#!/usr/bin/env python
# coding: utf-8

# # Financial and Economic Data Applications

# In[ ]:


from __future__ import division
from pandas import Series, DataFrame
import pandas as pd
from numpy.random import randn
import numpy as np
pd.options.display.max_rows = 12
np.set_printoptions(precision=4, suppress=True)
import matplotlib.pyplot as plt
plt.rc('figure', figsize=(12, 6))


# In[ ]:


get_ipython().run_line_magic('matplotlib', 'inline')


# In[ ]:


get_ipython().run_line_magic('pwd', '')


# ## Data munging topics

# ### Time series and cross-section alignment

# In[ ]:


close_px = pd.read_csv('ch11/stock_px.csv', parse_dates=True, index_col=0)
volume = pd.read_csv('ch11/volume.csv', parse_dates=True, index_col=0)
prices = close_px.ix['2011-09-05':'2011-09-14', ['AAPL', 'JNJ', 'SPX', 'XOM']]
volume = volume.ix['2011-09-05':'2011-09-12', ['AAPL', 'JNJ', 'XOM']]


# In[ ]:


prices


# In[ ]:


volume


# In[ ]:


prices * volume


# In[ ]:


vwap = (prices * volume).sum() / volume.sum()


# In[ ]:


vwap


# In[ ]:


vwap.dropna()


# In[ ]:


prices.align(volume, join='inner')


# In[ ]:


s1 = Series(range(3), index=['a', 'b', 'c'])
s2 = Series(range(4), index=['d', 'b', 'c', 'e'])
s3 = Series(range(3), index=['f', 'a', 'c'])
DataFrame({'one': s1, 'two': s2, 'three': s3})


# In[ ]:


DataFrame({'one': s1, 'two': s2, 'three': s3}, index=list('face'))


# ### Operations with time series of different frequencies

# In[ ]:


ts1 = Series(np.random.randn(3),
             index=pd.date_range('2012-6-13', periods=3, freq='W-WED'))
ts1


# In[ ]:


ts1.resample('B')


# In[ ]:


ts1.resample('B', fill_method='ffill')


# In[ ]:


dates = pd.DatetimeIndex(['2012-6-12', '2012-6-17', '2012-6-18',
                          '2012-6-21', '2012-6-22', '2012-6-29'])
ts2 = Series(np.random.randn(6), index=dates)
ts2


# In[ ]:


ts1.reindex(ts2.index, method='ffill')


# In[ ]:


ts2 + ts1.reindex(ts2.index, method='ffill')

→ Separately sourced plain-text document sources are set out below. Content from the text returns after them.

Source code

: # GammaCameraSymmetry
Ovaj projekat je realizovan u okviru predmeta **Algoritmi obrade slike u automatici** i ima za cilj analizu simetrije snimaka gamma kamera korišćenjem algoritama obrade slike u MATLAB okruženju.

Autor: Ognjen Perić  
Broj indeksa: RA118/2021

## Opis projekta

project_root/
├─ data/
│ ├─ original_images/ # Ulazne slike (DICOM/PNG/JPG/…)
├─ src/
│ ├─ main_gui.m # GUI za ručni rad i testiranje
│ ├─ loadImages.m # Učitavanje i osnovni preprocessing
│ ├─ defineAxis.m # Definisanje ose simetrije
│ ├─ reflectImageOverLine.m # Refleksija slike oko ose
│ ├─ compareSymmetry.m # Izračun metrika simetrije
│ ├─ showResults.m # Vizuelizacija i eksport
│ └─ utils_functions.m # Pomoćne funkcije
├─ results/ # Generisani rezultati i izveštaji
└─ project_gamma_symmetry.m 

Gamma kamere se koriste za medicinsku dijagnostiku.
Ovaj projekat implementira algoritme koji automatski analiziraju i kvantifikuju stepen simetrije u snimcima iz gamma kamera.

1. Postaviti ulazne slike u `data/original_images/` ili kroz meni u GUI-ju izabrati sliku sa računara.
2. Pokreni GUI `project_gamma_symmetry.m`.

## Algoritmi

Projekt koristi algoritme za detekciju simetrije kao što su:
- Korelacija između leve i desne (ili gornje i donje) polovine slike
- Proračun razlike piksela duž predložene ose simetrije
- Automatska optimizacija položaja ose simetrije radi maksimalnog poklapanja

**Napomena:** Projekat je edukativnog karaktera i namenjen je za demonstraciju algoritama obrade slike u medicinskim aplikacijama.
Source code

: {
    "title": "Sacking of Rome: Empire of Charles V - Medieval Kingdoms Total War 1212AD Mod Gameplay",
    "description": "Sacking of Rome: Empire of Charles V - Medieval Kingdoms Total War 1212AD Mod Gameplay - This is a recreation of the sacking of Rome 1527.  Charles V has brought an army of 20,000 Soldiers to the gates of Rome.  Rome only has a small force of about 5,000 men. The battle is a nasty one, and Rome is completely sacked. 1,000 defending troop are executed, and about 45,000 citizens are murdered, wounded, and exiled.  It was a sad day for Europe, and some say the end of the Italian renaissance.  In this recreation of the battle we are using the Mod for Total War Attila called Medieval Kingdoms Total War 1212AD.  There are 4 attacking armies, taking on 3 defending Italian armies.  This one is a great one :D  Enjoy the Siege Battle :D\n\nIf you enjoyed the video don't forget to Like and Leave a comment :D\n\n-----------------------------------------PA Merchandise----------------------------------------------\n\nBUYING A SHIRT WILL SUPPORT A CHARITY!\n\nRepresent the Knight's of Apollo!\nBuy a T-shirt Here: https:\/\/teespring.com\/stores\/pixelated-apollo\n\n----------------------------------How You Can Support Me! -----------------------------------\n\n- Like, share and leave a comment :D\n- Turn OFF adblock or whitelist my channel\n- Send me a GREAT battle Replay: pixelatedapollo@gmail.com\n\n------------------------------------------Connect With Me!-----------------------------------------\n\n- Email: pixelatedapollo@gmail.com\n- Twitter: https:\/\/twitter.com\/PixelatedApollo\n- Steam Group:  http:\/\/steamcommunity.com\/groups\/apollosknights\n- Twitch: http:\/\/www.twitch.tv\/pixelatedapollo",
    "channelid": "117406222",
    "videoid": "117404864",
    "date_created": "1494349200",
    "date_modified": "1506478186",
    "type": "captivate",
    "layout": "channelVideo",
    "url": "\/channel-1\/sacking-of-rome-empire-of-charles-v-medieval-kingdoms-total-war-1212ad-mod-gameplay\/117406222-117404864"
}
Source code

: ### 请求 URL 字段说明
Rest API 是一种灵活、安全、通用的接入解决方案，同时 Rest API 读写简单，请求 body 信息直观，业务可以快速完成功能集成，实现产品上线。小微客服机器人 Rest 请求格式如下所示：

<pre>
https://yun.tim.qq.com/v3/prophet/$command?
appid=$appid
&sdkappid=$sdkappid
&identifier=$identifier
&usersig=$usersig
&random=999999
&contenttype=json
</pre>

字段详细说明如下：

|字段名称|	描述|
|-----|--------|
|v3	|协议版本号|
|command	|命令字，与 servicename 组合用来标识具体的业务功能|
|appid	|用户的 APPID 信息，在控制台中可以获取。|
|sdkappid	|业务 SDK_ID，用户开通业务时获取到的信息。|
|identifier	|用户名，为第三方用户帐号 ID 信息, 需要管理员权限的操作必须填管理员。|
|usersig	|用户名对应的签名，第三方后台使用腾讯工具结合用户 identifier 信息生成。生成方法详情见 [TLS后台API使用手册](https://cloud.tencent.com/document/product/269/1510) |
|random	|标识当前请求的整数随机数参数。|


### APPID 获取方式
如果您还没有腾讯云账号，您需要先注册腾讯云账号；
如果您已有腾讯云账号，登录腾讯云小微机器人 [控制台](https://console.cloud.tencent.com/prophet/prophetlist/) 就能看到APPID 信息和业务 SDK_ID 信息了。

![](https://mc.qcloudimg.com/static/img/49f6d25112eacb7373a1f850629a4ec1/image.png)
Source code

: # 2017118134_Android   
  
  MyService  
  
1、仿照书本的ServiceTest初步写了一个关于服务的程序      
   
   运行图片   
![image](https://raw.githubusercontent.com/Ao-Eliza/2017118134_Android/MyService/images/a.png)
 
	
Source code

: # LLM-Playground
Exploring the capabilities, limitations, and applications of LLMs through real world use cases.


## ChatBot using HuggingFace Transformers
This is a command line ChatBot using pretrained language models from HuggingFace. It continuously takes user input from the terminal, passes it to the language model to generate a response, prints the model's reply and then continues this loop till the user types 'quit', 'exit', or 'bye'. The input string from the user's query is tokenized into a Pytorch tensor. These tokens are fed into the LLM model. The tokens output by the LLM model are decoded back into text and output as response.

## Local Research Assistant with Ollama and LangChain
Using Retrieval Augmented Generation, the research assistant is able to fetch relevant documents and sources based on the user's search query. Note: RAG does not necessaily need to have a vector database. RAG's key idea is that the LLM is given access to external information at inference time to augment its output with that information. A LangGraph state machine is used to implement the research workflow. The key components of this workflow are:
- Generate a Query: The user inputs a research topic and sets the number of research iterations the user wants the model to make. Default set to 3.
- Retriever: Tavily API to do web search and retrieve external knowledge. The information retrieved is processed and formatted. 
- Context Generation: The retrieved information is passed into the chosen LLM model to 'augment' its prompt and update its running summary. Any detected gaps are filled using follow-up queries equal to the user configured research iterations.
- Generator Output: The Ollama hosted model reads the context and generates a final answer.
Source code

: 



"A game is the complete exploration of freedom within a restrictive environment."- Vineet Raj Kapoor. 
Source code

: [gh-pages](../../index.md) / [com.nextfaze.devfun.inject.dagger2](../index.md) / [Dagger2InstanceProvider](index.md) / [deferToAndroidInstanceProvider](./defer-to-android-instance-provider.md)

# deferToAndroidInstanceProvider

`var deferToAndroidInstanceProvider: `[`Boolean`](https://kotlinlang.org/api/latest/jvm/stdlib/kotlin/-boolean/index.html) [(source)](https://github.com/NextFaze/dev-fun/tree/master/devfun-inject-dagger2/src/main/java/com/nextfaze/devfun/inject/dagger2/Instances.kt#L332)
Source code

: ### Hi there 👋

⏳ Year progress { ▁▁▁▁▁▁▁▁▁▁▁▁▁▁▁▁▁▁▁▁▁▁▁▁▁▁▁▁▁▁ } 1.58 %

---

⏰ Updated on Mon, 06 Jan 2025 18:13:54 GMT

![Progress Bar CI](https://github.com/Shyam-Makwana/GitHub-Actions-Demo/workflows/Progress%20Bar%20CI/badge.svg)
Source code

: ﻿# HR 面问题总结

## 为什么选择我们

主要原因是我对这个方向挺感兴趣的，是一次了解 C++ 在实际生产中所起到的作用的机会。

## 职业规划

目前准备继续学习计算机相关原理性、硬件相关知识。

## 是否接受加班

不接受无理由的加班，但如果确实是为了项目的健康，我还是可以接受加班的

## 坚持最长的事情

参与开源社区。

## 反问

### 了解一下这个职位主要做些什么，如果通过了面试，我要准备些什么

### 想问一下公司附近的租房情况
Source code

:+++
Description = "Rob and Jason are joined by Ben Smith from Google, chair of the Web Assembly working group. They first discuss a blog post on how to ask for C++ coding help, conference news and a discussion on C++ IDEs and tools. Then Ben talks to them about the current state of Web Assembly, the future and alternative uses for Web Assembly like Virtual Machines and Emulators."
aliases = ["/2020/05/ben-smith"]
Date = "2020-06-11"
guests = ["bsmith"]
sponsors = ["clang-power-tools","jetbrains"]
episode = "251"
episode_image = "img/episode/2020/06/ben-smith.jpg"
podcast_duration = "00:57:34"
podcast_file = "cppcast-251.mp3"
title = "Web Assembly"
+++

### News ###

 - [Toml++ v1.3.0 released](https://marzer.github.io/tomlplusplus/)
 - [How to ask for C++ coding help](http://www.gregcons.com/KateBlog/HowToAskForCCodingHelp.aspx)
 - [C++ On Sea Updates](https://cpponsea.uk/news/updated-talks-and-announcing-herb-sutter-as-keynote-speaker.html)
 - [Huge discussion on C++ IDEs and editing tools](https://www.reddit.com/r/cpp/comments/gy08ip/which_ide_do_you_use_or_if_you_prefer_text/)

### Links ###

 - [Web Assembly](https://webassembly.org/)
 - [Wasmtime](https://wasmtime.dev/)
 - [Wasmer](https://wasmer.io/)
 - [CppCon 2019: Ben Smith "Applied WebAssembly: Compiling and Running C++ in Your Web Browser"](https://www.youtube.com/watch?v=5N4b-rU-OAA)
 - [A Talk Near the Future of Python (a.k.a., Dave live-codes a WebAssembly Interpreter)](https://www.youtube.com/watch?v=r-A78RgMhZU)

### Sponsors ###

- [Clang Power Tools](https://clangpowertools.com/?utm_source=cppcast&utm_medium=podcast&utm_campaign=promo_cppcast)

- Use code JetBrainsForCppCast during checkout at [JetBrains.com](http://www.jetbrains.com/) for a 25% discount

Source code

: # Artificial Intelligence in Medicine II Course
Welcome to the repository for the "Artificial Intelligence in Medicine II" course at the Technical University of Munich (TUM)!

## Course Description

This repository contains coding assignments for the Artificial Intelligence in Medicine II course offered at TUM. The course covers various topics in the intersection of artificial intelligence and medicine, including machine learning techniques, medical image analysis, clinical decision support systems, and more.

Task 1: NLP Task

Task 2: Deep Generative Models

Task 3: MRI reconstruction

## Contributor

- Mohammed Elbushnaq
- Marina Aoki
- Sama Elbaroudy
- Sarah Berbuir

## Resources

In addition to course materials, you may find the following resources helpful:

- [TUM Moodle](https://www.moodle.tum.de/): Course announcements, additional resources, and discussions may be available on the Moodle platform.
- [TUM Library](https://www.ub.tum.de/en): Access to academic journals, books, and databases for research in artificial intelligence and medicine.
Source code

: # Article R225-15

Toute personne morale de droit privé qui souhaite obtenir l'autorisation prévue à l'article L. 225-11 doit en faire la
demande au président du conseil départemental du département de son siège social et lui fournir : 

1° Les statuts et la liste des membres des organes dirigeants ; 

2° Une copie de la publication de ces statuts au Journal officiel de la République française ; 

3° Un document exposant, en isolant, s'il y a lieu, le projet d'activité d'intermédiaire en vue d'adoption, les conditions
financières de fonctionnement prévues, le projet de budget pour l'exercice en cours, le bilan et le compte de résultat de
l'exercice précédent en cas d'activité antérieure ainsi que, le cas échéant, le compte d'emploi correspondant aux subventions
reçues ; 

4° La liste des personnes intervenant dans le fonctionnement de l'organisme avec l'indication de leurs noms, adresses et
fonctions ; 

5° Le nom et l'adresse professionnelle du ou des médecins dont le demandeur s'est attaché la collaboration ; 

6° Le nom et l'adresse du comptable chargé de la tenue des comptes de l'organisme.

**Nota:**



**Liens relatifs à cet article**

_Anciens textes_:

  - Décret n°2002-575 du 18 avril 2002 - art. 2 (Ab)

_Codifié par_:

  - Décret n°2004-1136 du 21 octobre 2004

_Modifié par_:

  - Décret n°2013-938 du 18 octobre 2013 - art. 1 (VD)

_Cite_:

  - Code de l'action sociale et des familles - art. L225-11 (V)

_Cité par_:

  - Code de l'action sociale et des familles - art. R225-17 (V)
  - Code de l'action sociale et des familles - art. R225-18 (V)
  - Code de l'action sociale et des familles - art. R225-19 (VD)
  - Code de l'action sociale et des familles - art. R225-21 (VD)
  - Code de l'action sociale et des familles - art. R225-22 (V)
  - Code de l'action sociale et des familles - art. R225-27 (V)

# #### Using periods instead of timestamps

# In[ ]:


gdp = Series([1.78, 1.94, 2.08, 2.01, 2.15, 2.31, 2.46],
             index=pd.period_range('1984Q2', periods=7, freq='Q-SEP'))
infl = Series([0.025, 0.045, 0.037, 0.04],
              index=pd.period_range('1982', periods=4, freq='A-DEC'))
gdp


# In[ ]:


infl


# In[ ]:


infl_q = infl.asfreq('Q-SEP', how='end')


# In[ ]:


infl_q


# In[ ]:


infl_q.reindex(gdp.index, method='ffill')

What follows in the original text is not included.